* [WORK INSTRUCTIONS]: Please report how many lines below contain "image", writing nothing except the number.

* [PROVIDED DATA]:
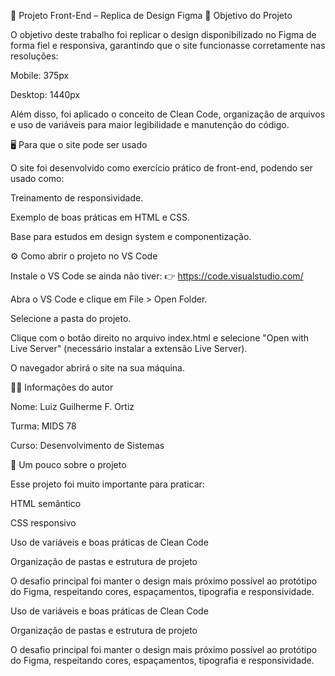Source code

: 📌 Projeto Front-End – Replica de Design Figma
🎯 Objetivo do Projeto

O objetivo deste trabalho foi replicar o design disponibilizado no Figma de forma fiel e responsiva, garantindo que o site funcionasse corretamente nas resoluções:

Mobile: 375px

Desktop: 1440px

Além disso, foi aplicado o conceito de Clean Code, organização de arquivos e uso de variáveis para maior legibilidade e manutenção do código.

🖥️ Para que o site pode ser usado

O site foi desenvolvido como exercício prático de front-end, podendo ser usado como:

Treinamento de responsividade.

Exemplo de boas práticas em HTML e CSS.

Base para estudos em design system e componentização.

⚙️ Como abrir o projeto no VS Code

Instale o VS Code se ainda não tiver: 👉 https://code.visualstudio.com/

Abra o VS Code e clique em File > Open Folder.

Selecione a pasta do projeto.

Clique com o botão direito no arquivo index.html e selecione "Open with Live Server" (necessário instalar a extensão Live Server).

O navegador abrirá o site na sua máquina.

👨‍💻 Informações do autor

Nome: Luiz Guilherme F. Ortiz

Turma: MIDS 78

Curso: Desenvolvimento de Sistemas

📝 Um pouco sobre o projeto

Esse projeto foi muito importante para praticar:

HTML semântico

CSS responsivo

Uso de variáveis e boas práticas de Clean Code

Organização de pastas e estrutura de projeto

O desafio principal foi manter o design mais próximo possível ao protótipo do Figma, respeitando cores, espaçamentos, tipografia e responsividade.

Uso de variáveis e boas práticas de Clean Code

Organização de pastas e estrutura de projeto

O desafio principal foi manter o design mais próximo possível ao protótipo do Figma, respeitando cores, espaçamentos, tipografia e responsividade.
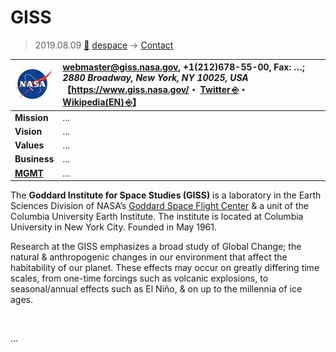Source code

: # GISS
> 2019.08.09 [🚀](../../index/index.md) [despace](../index.md) → [Contact](../contact.md)

|[![](../f/contact/n/nasa_logo1_thumb.webp)](../f/contact/n/nasa_logo1.png)|<webmaster@giss.nasa.gov>, +1(212)678-55-00, Fax: …;<br> *2880 Broadway, New York, NY 10025, USA*<br> 【<https://www.giss.nasa.gov/>・ [Twitter ⎆](https://twitter.com/nasagiss)・ [Wikipedia(EN) ⎆](https://en.wikipedia.org/wiki/Goddard_Institute_for_Space_Studies)】|
|:--|:--|
|**Mission**|…|
|**Vision**|…|
|**Values**|…|
|**Business**|…|
|**[MGMT](../mgmt.md)**|…|

The **Goddard Institute for Space Studies (GISS)** is a laboratory in the Earth Sciences Division of NASA’s [Goddard Space Flight Center](gsfc.md) & a unit of the Columbia University Earth Institute. The institute is located at Columbia University in New York City. Founded in May 1961.

Research at the GISS emphasizes a broad study of Global Change; the natural & anthropogenic changes in our environment that affect the habitability of our planet. These effects may occur on greatly differing time scales, from one-time forcings such as volcanic explosions, to seasonal/annual effects such as El Niño, & on up to the millennia of ice ages.


<p style="page-break-after:always"> </p>

…

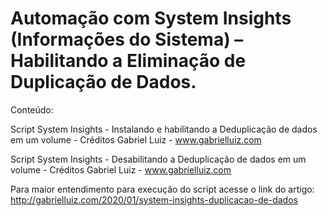 # Automação com System Insights (Informações do Sistema) – Habilitando a Eliminação de Duplicação de Dados.


Conteúdo:

Script System Insights - Instalando e habilitando a Deduplicação de dados em um volume - Créditos Gabriel Luiz - www.gabrielluiz.com

Script System Insights - Desabilitando a Deduplicação de dados em um volume - Créditos Gabriel Luiz - www.gabrielluiz.com

Para maior entendimento para execução do script acesse o link do artigo:  http://gabrielluiz.com/2020/01/system-insights-duplicacao-de-dados
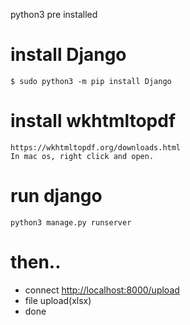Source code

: python3 pre installed

# install Django

    $ sudo python3 -m pip install Django

# install wkhtmltopdf

    https://wkhtmltopdf.org/downloads.html
    In mac os, right click and open.

# run django

    python3 manage.py runserver

# then..

- connect <http://localhost:8000/upload>
- file upload(xlsx)
- done
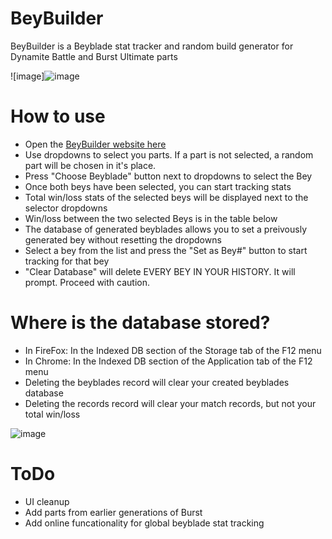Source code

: # BeyBuilder

BeyBuilder is a Beyblade stat tracker and random build generator for Dynamite Battle and Burst Ultimate parts

![image]![image](https://user-images.githubusercontent.com/118684863/204549707-049a31f1-a146-4f48-bed1-12e7b50402f1.png)


# How to use

- Open the [BeyBuilder website here](https://fabelavalon.github.io/beybuilder/)
- Use dropdowns to select you parts. If a part is not selected, a random part will be chosen in it's place.
- Press "Choose Beyblade" button next to dropdowns to select the Bey
- Once both beys have been selected, you can start tracking stats
- Total win/loss stats of the selected beys will be displayed next to the selector dropdowns
- Win/loss between the two selected Beys is in the table below
- The database of generated beyblades allows you to set a preivously generated bey without resetting the dropdowns
- Select a bey from the list and press the "Set as Bey#" button to start tracking for that bey
- "Clear Database" will delete EVERY BEY IN YOUR HISTORY. It will prompt. Proceed with caution.

# Where is the database stored?

- In FireFox: In the Indexed DB section of the Storage tab of the F12 menu
- In Chrome: In the Indexed DB section of the Application tab of the F12 menu
- Deleting the beyblades record will clear your created beyblades database
- Deleting the records record will clear your match records, but not your total win/loss

![image](https://user-images.githubusercontent.com/118684863/204066288-b1297a91-5a08-4870-9c45-62aa29a301b2.png)

# ToDo

- UI cleanup
- Add parts from earlier generations of Burst
- Add online funcationality for global beyblade stat tracking


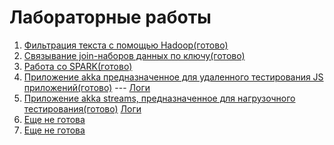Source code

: # Лабораторные работы #
1. [Фильтрация текста с помощью Hadoop(готово)]()
2. [Связывание join-наборов данных по ключу(готово)](https://github.com/atommaks/lab_2/tree/master/src/main/java/ru/bmstu/lab2)
3. [Работа со SPARK(готово)](https://github.com/atommaks/lab_2/tree/master/src/main/java/ru/bmstu/lab3)
4. [Приложение akka предназначенное для удаленного тестирования
JS приложений(готово)](https://github.com/atommaks/lab_2/tree/master/src/main/java/ru/bmstu/lab4) --- [Логи](https://github.com/atommaks/lab_2/blob/master/MyLog.log)
5. [Приложение akka streams, предназначенное для нагрузочного тестирования(готово)](https://github.com/atommaks/lab_2/tree/master/src/main/java/ru/bmstu/lab5)  [Логи](https://github.com/atommaks/lab_2/blob/master/lab5.log)
6. [Еще не готова]()
7. [Еще не готова]()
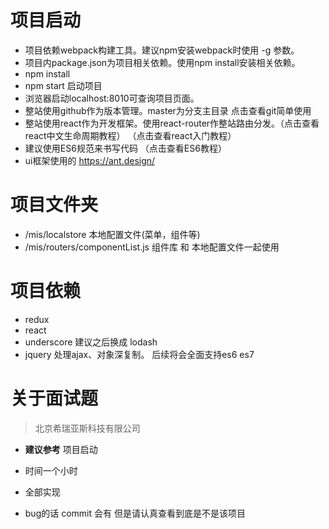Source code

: # 项目启动
- 项目依赖webpack构建工具。建议npm安装webpack时使用 -g 参数。
- 项目内package.json为项目相关依赖。使用npm install安装相关依赖。
- npm install
- npm start 启动项目
- 浏览器启动localhost:8010可查询项目页面。
- 整站使用github作为版本管理。master为分支主目录 点击查看git简单使用
- 整站使用react作为开发框架。使用react-router作整站路由分发。（点击查看react中文生命周期教程） （点击查看react入门教程）
- 建议使用ES6规范来书写代码 （点击查看ES6教程）
- ui框架使用的 https://ant.design/

# 项目文件夹
- /mis/localstore 本地配置文件(菜单，组件等)
- /mis/routers/componentList.js 组件库 和 本地配置文件一起使用

# 项目依赖
- redux
- react
- underscore 建议之后换成 lodash
- jquery 处理ajax、对象深复制。 后续将会全面支持es6 es7

# 关于面试题

> 北京希瑞亚斯科技有限公司

- **建议参考** 项目启动

- 时间一个小时

- 全部实现

- bug的话 commit 会有 但是请认真查看到底是不是该项目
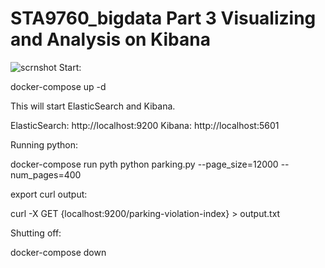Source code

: # STA9760_bigdata Part 3 Visualizing and Analysis on Kibana

![scrnshot](https://raw.githubusercontent.com/besthl/STA9760_bigdata_P3_Kibana/master/screenshot.PNG)
Start:

docker-compose up -d


This will start ElasticSearch and Kibana.

ElasticSearch: http://localhost:9200 Kibana: http://localhost:5601


Running python:


docker-compose run pyth python parking.py --page_size=12000 --num_pages=400


export curl output:

curl -X GET {localhost:9200/parking-violation-index} > output.txt


Shutting off:

docker-compose down
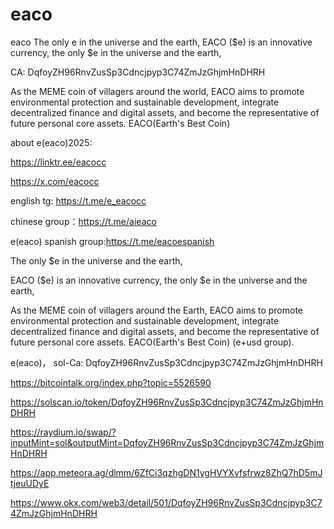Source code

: # eaco

eaco
The only e in the universe and the earth, 
EACO ($e) is an innovative currency, the only $e in the universe and the earth,

CA: DqfoyZH96RnvZusSp3Cdncjpyp3C74ZmJzGhjmHnDHRH

As the MEME coin of villagers around the world, EACO aims to promote environmental protection and sustainable development, integrate decentralized finance and digital assets, and become the representative of future personal core assets. EACO(Earth's Best Coin)

about e(eaco)2025:

https://linktr.ee/eacocc

https://x.com/eacocc

english tg: https://t.me/e_eacocc

chinese group：https://t.me/aieaco

e(eaco) spanish group:https://t.me/eacoespanish

The only $e in the universe and the earth,

EACO ($e) is an innovative currency, the only $e in the universe and the earth,

As the MEME coin of villagers around the Earth, EACO aims to promote environmental protection and sustainable development, integrate decentralized finance and digital assets, and become the representative of future personal core assets. EACO(Earth's Best Coin) (e+usd group).

e(eaco)， sol-Ca: DqfoyZH96RnvZusSp3Cdncjpyp3C74ZmJzGhjmHnDHRH

https://bitcointalk.org/index.php?topic=5526590

https://solscan.io/token/DqfoyZH96RnvZusSp3Cdncjpyp3C74ZmJzGhjmHnDHRH

https://raydium.io/swap/?inputMint=sol&outputMint=DqfoyZH96RnvZusSp3Cdncjpyp3C74ZmJzGhjmHnDHRH

https://app.meteora.ag/dlmm/6ZfCi3qzhgDN1ygHVYXvfsfrwz8ZhQ7hD5mJtjeuUDyE

https://www.okx.com/web3/detail/501/DqfoyZH96RnvZusSp3Cdncjpyp3C74ZmJzGhjmHnDHRH
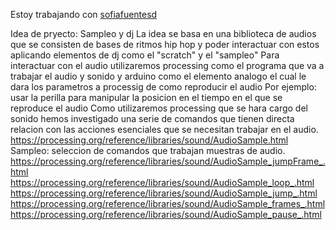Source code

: Estoy trabajando con [sofiafuentesd](https://github.com/sofiafuentesd/)

Idea de pryecto: Sampleo y dj
La idea se basa en una biblioteca de audios que se consisten de bases de ritmos hip hop y poder interactuar con estos aplicando elementos de dj como el "scratch" y el "sampleo"
Para interactuar con el audio utilizaremos  processing como el programa que va a trabajar el audio y sonido y arduino como el elemento analogo el cual le dara los parametros a processig de como reproducir el audio
Por ejemplo: usar la perilla para manipular la posicion en el tiempo en el que se reproduce el audio
Como utilizaremos processing que se hara cargo del sonido hemos investigado una serie de comandos que tienen directa relacion con las acciones esenciales que se necesitan trabajar en el audio.
https://processing.org/reference/libraries/sound/AudioSample.html Sampleo: seleccion de comandos que  trabajan muestras de audio.
  https://processing.org/reference/libraries/sound/AudioSample_jumpFrame_.html
  https://processing.org/reference/libraries/sound/AudioSample_loop_.html
  https://processing.org/reference/libraries/sound/AudioSample_jump_.html
  https://processing.org/reference/libraries/sound/AudioSample_frames_.html
  https://processing.org/reference/libraries/sound/AudioSample_pause_.html
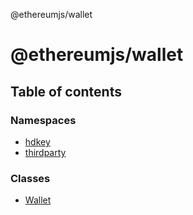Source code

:@ethereumjs/wallet

# @ethereumjs/wallet

## Table of contents

### Namespaces

- [hdkey](modules/hdkey.md)
- [thirdparty](modules/thirdparty.md)

### Classes

- [Wallet](classes/Wallet.md)
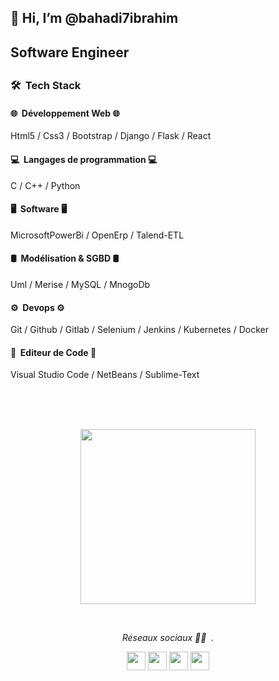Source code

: <h2> 👋 Hi, I’m @bahadi7ibrahim <h2>

<h2> Software Engineer <h2>


<h3> 🛠 &nbsp;Tech Stack</h3>
  <h4>🌐 &nbsp;Développement Web 🌐 &nbsp; </h4>
  <p> Html5 / Css3 / Bootstrap / Django / Flask / React</p>
  <h4>💻 &nbsp;Langages de programmation 💻 &nbsp; </h4>
  <p> C / C++ / Python </p>
  <h4>🖥 &nbsp;Software 🖥 &nbsp; </h4>
  <p> MicrosoftPowerBi / OpenErp / Talend-ETL  </p>
  <h4>🛢 &nbsp;Modélisation & SGBD 🛢 &nbsp; </h4>
  <p> Uml / Merise / MySQL / MnogoDb </p>
  <h4>⚙️ &nbsp;Devops ⚙️ &nbsp; </h4>
  <p> Git / Github / Gitlab / Selenium / Jenkins / Kubernetes / Docker  </p>
  <h4>🔧 &nbsp;Editeur de Code 🔧 &nbsp; </h4>
  <p> Visual Studio Code / NetBeans / Sublime-Text  </p>
  

  <br/>
  <br/>
  <br/>
  <p align="center">
<a href="https://github.com/AVS1508" >
  <img height="280em" src="https://github-readme-stats.vercel.app/api/top-langs/?username=bahadi7ibrahim&theme=buefy&layout=compact" />
</a>
    </p>
  
<br/>

<p align="center">
  <i> Réseaux sociaux 🤝🏻 &nbsp;.</i>
  
  <p align="center">  
    <a href="https://www.linkedin.com/in/bahadi7ibrahim/" alt="Linkedin"><img src="https://github.com/nitish-awasthi/nitish-awasthi/blob/master/174857.png" height="30" width="30"></a>
  <a href="https://www.facebook.com/ibrahim7bahadi" alt="Facebook"><img src="https://github.com/nitish-awasthi/nitish-awasthi/blob/master/1024px-Facebook_Logo_(2019).png" height="30" width="30"></a>
  <a href="https://www.instagram.com/ibrahim_bahadi_7/" alt="Instagram"><img src="https://github.com/nitish-awasthi/nitish-awasthi/blob/master/instagram-logo-png-transparent-background-hd-3.png" height="30" width="30"></a>
     <a href="mailto:ibrahimbahadi@gmail.com" alt="Contact me"><img src="https://github.com/nitish-awasthi/nitish-awasthi/blob/master/gmail-512.webp" height="30" width="30"></a>
  </p>


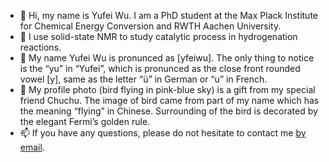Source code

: - 👋 Hi, my name is Yufei Wu. I am a PhD student at the Max Plack Institute for Chemical Energy Conversion and RWTH Aachen University. 
- 👀 I use solid-state NMR to study catalytic process in hydrogenation reactions. 
- 🌱 My name Yufei Wu is pronunced as [yfeiwu]. The only thing to notice is the “yu” in “Yufei”, which is pronunced as the close front rounded vowel [y], same as the letter “ü” in German or “u” in French.
- 💞️ My profile photo (bird flying in pink-blue sky) is a gift from my special friend Chuchu. The image of bird came from part of my name which has the meaning “flying” in Chinese. Surrounding of the bird is decorated by the elegant Fermi’s golden rule. 
- 📫 If you have any questions, please do not hesitate to contact me [by email](mailto:yufei.wu@itmc.rwth-aachen.de). 
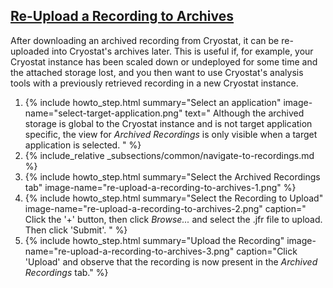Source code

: ## [Re-Upload a Recording to Archives](#re-upload-a-recording-to-archives)
After downloading an archived recording from Cryostat, it can be re-uploaded
into Cryostat's archives later. This is useful if, for example, your Cryostat
instance has been scaled down or undeployed for some time and the attached
storage lost, and you then want to use Cryostat's analysis tools with a
previously retrieved recording in a new Cryostat instance.

<ol>
  <li>
    {% include howto_step.html
      summary="Select an application"
      image-name="select-target-application.png"
      text="
        Although the archived storage is global to the Cryostat instance and is
        not target application specific, the view for <i>Archived Recordings</i>
        is only visible when a target application is selected.
      "
    %}
  </li>
  <li>
    {% include_relative _subsections/common/navigate-to-recordings.md %}
  </li>
  <li>
    {% include howto_step.html
      summary="Select the Archived Recordings tab"
      image-name="re-upload-a-recording-to-archives-1.png"
    %}
  </li>
  <li>
    {% include howto_step.html
      summary="Select the Recording to Upload"
      image-name="re-upload-a-recording-to-archives-2.png"
      caption="
        Click the '+' button, then click <i>Browse...</i> and select the .jfr
        file to upload. Then click 'Submit'.
      "
    %}
  </li>
  <li>
    {% include howto_step.html
      summary="Upload the Recording"
      image-name="re-upload-a-recording-to-archives-3.png"
      caption="Click 'Upload' and observe that the recording is now present in
      the <i>Archived Recordings</i> tab."
    %}
  </li>
</ol>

* [ANSWER TO THE EXERCISE]: 7